_TASK STATEMENT:_ Using the data below, return the stretch from the line that contains "thông tin của" through the line that contains "这里用到了不定积分公式", both included, exactly as it stands and nothing beyond it.

_Collected data:_
****************
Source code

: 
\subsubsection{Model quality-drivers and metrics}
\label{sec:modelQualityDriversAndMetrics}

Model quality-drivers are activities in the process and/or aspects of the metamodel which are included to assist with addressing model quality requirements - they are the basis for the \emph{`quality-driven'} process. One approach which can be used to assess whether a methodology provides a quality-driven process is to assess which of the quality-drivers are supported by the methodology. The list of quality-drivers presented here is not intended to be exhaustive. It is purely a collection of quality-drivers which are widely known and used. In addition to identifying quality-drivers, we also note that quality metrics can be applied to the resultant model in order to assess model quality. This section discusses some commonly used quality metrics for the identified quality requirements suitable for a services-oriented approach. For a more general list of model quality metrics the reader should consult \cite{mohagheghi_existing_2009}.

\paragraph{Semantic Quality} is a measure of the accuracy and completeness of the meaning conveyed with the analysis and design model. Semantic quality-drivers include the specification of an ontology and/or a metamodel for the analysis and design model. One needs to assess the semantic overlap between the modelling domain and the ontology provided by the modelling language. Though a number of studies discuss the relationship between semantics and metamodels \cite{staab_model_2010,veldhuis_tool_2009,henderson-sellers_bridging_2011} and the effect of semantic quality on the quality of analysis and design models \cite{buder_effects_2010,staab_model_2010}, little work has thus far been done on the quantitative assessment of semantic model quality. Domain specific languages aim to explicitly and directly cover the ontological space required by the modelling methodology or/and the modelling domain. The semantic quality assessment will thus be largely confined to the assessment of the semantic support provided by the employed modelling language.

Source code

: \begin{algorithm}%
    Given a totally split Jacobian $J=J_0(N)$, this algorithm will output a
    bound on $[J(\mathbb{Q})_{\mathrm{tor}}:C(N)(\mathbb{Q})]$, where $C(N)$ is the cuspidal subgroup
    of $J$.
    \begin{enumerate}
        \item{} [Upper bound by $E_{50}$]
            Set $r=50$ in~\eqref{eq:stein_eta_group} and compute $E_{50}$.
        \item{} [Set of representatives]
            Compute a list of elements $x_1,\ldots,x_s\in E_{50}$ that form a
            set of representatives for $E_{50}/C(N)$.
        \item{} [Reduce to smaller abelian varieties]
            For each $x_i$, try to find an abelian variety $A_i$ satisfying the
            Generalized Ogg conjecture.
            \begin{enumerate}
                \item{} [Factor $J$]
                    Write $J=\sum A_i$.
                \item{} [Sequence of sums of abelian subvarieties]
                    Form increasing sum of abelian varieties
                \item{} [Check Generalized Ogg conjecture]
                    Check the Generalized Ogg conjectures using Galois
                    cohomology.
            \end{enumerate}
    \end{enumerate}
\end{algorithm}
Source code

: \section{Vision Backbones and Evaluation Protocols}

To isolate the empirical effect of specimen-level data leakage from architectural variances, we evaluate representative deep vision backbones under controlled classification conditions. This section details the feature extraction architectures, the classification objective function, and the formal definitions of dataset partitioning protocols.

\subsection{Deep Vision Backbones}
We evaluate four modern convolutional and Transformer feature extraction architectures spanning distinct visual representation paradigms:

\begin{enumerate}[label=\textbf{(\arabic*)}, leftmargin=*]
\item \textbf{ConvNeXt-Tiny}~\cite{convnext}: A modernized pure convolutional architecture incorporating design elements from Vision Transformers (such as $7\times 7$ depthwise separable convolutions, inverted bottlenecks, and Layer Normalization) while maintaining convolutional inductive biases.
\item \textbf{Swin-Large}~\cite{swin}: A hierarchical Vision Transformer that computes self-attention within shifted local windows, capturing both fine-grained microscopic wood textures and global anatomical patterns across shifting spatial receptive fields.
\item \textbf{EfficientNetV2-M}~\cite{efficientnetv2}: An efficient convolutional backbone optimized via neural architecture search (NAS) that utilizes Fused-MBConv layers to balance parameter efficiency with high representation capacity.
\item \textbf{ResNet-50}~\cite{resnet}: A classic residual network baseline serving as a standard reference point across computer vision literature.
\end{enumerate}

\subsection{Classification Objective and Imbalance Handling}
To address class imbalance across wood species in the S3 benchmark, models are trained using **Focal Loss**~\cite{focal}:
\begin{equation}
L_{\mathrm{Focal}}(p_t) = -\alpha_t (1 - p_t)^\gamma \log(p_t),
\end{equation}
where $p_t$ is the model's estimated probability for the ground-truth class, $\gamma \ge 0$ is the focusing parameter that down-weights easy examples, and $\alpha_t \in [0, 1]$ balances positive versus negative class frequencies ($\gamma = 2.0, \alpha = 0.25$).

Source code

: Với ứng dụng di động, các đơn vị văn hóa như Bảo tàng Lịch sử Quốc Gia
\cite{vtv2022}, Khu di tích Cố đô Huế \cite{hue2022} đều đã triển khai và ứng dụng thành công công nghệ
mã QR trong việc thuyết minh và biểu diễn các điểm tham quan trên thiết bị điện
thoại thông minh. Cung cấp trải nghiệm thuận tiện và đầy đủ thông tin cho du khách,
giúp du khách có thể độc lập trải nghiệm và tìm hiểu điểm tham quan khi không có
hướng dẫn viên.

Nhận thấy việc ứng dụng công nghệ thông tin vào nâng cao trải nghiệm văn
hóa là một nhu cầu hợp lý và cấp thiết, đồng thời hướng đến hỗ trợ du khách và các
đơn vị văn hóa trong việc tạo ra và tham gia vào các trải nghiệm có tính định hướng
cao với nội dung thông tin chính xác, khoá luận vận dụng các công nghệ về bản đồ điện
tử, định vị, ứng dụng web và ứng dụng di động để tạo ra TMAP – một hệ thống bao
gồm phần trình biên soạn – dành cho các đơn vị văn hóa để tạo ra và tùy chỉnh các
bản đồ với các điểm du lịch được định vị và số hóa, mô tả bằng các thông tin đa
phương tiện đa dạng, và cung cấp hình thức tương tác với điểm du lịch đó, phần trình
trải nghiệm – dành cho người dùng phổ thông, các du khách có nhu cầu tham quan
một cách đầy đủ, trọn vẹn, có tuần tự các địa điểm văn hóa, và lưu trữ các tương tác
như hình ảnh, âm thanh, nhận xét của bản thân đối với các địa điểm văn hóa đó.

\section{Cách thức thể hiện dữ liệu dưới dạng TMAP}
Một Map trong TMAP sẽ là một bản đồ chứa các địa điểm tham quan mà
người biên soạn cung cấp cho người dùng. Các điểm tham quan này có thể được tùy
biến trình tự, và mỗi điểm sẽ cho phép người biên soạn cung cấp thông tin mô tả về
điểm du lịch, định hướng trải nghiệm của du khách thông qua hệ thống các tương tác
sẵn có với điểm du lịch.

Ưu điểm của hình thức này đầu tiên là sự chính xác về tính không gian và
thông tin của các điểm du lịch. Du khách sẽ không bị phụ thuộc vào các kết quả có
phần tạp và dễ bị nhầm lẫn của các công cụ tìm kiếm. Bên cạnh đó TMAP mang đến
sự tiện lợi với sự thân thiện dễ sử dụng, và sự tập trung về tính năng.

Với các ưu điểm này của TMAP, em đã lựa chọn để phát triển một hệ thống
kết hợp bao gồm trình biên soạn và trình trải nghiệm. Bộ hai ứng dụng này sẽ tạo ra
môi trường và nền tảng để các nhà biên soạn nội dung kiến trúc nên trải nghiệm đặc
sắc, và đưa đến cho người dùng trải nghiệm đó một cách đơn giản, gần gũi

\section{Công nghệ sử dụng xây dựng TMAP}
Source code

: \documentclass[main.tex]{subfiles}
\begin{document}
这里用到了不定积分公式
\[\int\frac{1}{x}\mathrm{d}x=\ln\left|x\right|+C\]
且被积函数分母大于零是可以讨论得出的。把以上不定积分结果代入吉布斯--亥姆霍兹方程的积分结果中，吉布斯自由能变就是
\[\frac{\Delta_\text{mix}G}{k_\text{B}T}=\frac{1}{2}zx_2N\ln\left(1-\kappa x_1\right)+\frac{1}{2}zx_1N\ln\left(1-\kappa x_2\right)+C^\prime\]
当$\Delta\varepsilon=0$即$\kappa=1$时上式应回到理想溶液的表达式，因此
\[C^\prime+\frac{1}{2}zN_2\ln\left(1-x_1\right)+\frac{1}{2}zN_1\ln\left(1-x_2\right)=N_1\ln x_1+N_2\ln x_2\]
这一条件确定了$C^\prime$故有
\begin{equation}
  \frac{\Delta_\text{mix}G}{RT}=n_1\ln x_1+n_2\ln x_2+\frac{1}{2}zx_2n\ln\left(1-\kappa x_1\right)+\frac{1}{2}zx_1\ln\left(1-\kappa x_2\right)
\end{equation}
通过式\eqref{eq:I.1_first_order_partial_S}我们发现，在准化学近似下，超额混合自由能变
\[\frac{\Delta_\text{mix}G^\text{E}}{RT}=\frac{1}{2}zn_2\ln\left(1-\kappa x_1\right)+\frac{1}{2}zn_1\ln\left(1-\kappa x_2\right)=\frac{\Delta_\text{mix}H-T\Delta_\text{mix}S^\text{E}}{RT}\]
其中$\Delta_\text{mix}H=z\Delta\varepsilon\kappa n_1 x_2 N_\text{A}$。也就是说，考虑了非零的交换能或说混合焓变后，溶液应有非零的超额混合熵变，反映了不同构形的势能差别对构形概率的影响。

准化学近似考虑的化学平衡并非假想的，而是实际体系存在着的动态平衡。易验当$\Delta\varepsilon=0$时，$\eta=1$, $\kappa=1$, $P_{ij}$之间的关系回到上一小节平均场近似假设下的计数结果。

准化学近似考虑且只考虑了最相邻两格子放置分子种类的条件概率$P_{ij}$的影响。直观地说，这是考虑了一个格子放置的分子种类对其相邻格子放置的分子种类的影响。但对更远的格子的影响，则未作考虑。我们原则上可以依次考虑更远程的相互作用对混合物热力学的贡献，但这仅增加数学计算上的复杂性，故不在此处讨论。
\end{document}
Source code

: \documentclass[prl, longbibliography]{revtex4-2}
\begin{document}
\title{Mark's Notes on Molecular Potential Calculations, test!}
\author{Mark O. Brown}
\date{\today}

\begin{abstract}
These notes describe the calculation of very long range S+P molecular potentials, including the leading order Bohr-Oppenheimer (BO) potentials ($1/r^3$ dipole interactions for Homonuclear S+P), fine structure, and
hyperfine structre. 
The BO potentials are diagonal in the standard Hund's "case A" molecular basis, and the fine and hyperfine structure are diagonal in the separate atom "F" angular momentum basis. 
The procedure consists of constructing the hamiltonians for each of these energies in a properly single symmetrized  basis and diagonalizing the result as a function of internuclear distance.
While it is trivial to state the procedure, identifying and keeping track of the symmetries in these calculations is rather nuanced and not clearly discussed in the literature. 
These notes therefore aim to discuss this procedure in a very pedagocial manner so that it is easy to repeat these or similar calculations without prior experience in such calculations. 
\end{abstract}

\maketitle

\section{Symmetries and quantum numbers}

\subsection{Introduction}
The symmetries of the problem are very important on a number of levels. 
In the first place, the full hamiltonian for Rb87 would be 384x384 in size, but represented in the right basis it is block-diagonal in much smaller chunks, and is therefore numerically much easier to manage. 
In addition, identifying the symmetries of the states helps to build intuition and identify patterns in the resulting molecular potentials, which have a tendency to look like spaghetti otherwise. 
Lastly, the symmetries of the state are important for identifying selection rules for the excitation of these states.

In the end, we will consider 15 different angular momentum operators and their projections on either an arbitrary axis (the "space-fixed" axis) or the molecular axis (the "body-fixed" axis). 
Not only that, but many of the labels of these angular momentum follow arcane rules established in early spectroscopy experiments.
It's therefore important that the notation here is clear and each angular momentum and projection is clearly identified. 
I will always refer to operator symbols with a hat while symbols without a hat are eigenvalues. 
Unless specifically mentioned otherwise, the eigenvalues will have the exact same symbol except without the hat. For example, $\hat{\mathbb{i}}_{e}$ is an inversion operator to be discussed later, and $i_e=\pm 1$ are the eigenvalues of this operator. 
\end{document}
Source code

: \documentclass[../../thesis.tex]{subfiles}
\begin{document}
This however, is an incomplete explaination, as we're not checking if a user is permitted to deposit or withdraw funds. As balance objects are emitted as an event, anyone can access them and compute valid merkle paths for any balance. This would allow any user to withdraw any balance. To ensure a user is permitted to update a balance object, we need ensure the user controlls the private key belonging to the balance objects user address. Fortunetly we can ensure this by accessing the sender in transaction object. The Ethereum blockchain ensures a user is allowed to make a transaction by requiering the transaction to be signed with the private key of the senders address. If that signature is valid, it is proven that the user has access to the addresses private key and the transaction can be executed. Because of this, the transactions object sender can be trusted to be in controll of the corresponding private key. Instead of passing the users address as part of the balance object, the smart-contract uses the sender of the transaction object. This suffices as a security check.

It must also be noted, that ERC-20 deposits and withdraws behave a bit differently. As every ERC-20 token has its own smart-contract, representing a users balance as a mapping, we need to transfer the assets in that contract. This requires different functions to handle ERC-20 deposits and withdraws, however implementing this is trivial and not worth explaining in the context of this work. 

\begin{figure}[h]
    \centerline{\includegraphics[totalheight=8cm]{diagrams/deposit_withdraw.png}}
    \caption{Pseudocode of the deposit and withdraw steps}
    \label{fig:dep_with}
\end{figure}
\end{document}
****************
_RESPONSE BOX:_
thông tin của các điểm du lịch. Du khách sẽ không bị phụ thuộc vào các kết quả có
phần tạp và dễ bị nhầm lẫn của các công cụ tìm kiếm. Bên cạnh đó TMAP mang đến
sự tiện lợi với sự thân thiện dễ sử dụng, và sự tập trung về tính năng.

Với các ưu điểm này của TMAP, em đã lựa chọn để phát triển một hệ thống
kết hợp bao gồm trình biên soạn và trình trải nghiệm. Bộ hai ứng dụng này sẽ tạo ra
môi trường và nền tảng để các nhà biên soạn nội dung kiến trúc nên trải nghiệm đặc
sắc, và đưa đến cho người dùng trải nghiệm đó một cách đơn giản, gần gũi

\section{Công nghệ sử dụng xây dựng TMAP}
Source code

: \documentclass[main.tex]{subfiles}
\begin{document}
这里用到了不定积分公式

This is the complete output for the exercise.